The elections will result in a “great change in the political map“, according to Dr Hamid Fadel, a politics professor in the University of Baghdad. He told Asharq al-Awsat that the “lists that controlled the most seats in the past will not win the same percentage of seats in these elections because the people will vote depending on the past achievements and there were none in the past period.”
In Al-Basra, security forces attacked journalists and destroyed their cameras as they tried to record prisoners being told which candidates to support. Al-Hayat reports that one prisoner announced: “I don’t know for whom I am voting but a cleric wrote a number on my hand and I will vote for that number”
Iraqpundit cites an Iraqi newspaper story that religious and pan-Arabist forces may lose out to secular parties. Secular candidates will win 42 percent of the vote, and religious parties 31 percent, according to a poll by the parliament’s Iraqi Information Center, based on a sample of 4500 Iraqis across all provinces. Respondents faulted the religious parties for corruption and failing to deliver basic services such as electricity and water.
If secular parties do make gains, they will be against considerable odds. “The major religious parties are better organized, better funded, better armed, and control the media and … government departments that dispense jobs and social services,” according to Michael Knights, who runs the Iraq program at the Washington Institute for Near East Policy. “The seculars are typically divided and poorly organized … As a result, the Iraqi people don’t currently have a credible alternative option to the Islamists in many provinces.”

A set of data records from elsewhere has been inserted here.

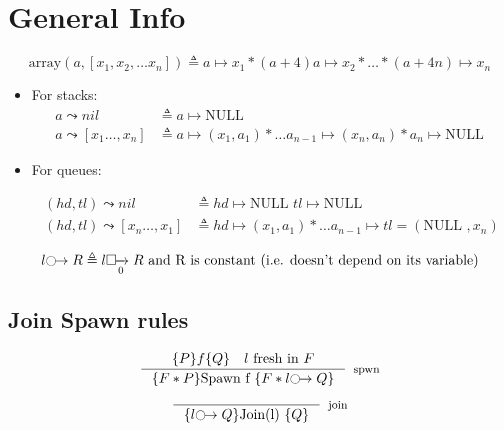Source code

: \documentclass[8pt]{article}
\newcommand{\arr}{\text{array}}
\newcommand{\lock}[2]{ \square \hspace{-1ex} \xrightarrow[#1]{#2}}
\newcommand{\thread}{\ocircle \hspace{-1ex} \rightarrow}
\newcommand{\NULL}{\text{NULL }}
\begin{document}
\section{General Info}
$$ \arr (a, [x_1, x_2, \dots x_n]) \triangleq a \mapsto x_1 \ast (a + 4) a \mapsto x_2 \ast \dots \ast (a +4n) \mapsto x_n$$
\begin{itemize}
\item For stacks:
\begin{align*}
 a \leadsto nil & \triangleq a \mapsto \NULL \\
 a \leadsto [x_1 \dots, x_{n}] &\triangleq a \mapsto (x_1, a_1) \ast \dots a_{n-1} \mapsto (x_n, a_n)\ast a_n\mapsto \NULL
 \end{align*}
\item For queues:

\begin{align*}
(hd, tl) \leadsto nil  &\triangleq hd \mapsto \NULL tl \mapsto \NULL \\
 (hd, tl) \leadsto [x_n \dots, x_{1}] &\triangleq hd \mapsto (x_1, a_1) \ast \dots a_{n-1} \mapsto tl=(\NULL,x_n)
\end{align*}

\end{itemize}

$$l \thread R  \triangleq l \lock{0}{} R \text{ and R is constant (i.e. doesn't depend on its variable)} $$

\subsection{Join Spawn rules}

$$ \inference {\{P\} f \{Q\}  \quad \text{$l$ fresh in $F$}   }{\{F \ast P\} \text{Spawn f } \{F \ast l  \thread Q \}}[spwn]$$

$$ \inference { }{\{ l  \thread Q \} \text{Join(l) } \{ Q \}}[join]$$
\end{document}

Liberal democrats like Ali al-Rahal agree that their impoverished parties cannot compete with tribal and religious parties that have benefitted from U.S. largesse and patronage as a result of the surge. The Washington Post reports:
Rahal is a leader of the Sons of the Two Rivers Movement, a group of secular liberals running under the slogan “Together for Development.” Shiites and Kurds sit on their board. So do a Christian and a Jew, one of the handful left in the country. They advocate human rights, transparency, an end to corruption and the rehabilitation of Iraq. “We consider this real democracy,” he said.

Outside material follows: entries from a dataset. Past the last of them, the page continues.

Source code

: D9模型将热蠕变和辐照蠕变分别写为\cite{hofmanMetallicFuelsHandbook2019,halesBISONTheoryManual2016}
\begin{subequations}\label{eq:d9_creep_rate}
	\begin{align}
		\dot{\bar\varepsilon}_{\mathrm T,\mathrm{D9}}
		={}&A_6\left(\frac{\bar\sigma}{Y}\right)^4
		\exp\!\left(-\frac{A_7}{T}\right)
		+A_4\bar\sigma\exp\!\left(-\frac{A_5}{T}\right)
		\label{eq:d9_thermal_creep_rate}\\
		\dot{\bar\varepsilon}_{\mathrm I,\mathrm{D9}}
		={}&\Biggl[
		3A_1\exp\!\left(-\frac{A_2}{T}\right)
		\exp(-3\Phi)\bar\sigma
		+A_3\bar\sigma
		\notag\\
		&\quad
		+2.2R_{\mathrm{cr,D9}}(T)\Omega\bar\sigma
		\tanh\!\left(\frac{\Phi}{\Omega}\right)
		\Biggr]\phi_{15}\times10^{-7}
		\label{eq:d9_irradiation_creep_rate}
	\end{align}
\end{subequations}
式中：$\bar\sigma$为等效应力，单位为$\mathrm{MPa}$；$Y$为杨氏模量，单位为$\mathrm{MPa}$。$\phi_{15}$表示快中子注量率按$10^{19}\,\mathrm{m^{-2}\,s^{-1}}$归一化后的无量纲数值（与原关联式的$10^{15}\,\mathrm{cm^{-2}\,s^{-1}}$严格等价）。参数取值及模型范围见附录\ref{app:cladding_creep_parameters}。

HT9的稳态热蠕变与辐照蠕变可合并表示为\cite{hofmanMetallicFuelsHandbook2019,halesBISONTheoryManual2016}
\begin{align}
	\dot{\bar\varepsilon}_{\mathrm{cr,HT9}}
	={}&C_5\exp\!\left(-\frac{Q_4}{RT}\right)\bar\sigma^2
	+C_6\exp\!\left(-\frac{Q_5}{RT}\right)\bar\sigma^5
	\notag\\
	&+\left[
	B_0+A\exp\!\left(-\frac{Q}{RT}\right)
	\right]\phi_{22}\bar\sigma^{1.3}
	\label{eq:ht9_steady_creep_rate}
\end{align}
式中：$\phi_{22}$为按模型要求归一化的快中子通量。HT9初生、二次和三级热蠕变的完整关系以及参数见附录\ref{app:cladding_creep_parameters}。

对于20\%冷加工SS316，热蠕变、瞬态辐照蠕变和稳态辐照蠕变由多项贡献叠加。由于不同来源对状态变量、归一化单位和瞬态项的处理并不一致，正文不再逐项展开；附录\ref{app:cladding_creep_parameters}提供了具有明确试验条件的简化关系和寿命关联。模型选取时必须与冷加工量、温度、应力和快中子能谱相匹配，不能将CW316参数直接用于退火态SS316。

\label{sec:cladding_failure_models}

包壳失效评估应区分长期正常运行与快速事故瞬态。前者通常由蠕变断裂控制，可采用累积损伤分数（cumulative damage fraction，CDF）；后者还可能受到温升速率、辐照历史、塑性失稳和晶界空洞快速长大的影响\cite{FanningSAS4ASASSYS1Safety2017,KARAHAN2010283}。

And no one seems to be listening. No one really can. The movement has almost no way to get the word out. One party member sold his car for $4,000. Another donated $1,250. They are considering auctioning off their red and gold furniture, lonely as it is in an office bereft of posters, party literature and the campaign pens tribal candidates pass out.
“We can’t even afford these,” Rahal said, waving a leaflet the size of a playing card for one of their candidates. “And this is something simple!”
“The work of democracy building has received relatively little attention and funding compared to the expense of keeping troops in the country and the cost of reconstruction projects,” notes Ken Wollack, head of the National Democratic Institute. Genuine democracy may take decades to develop and “no one should pronounce democracy either a success or failure after only five years or a handful of elections,” he told a State Department e-discussion today.
Whatever the election results, the Washington Institute’s J. Scott Carpenter and Michael Knights believe the provincial elections will provide a “good case study of what happens when an electoral process in an unstable country receives insufficient attention and support from the international community” and provide pointers for future policy:
Looking forward, the Obama administration should support a stronger role for the United Nations Assistance Mission in Iraq in forthcoming district and subdistrict elections, which must take place within six months. These competitions can absorb many of the candidates who failed to win a provincial council seat; indeed, district-level politics are a good starting place for aspirant “independent” politicians with strong local connections. In the longer term, the international community needs to incorporate the lessons of these provincial polls into the drafting of a new permanent provincial elections law (to replace the current one-time law), a Kirkuk special elections law, a campaign financing law, and international support to the national elections scheduled for December 31, 2009.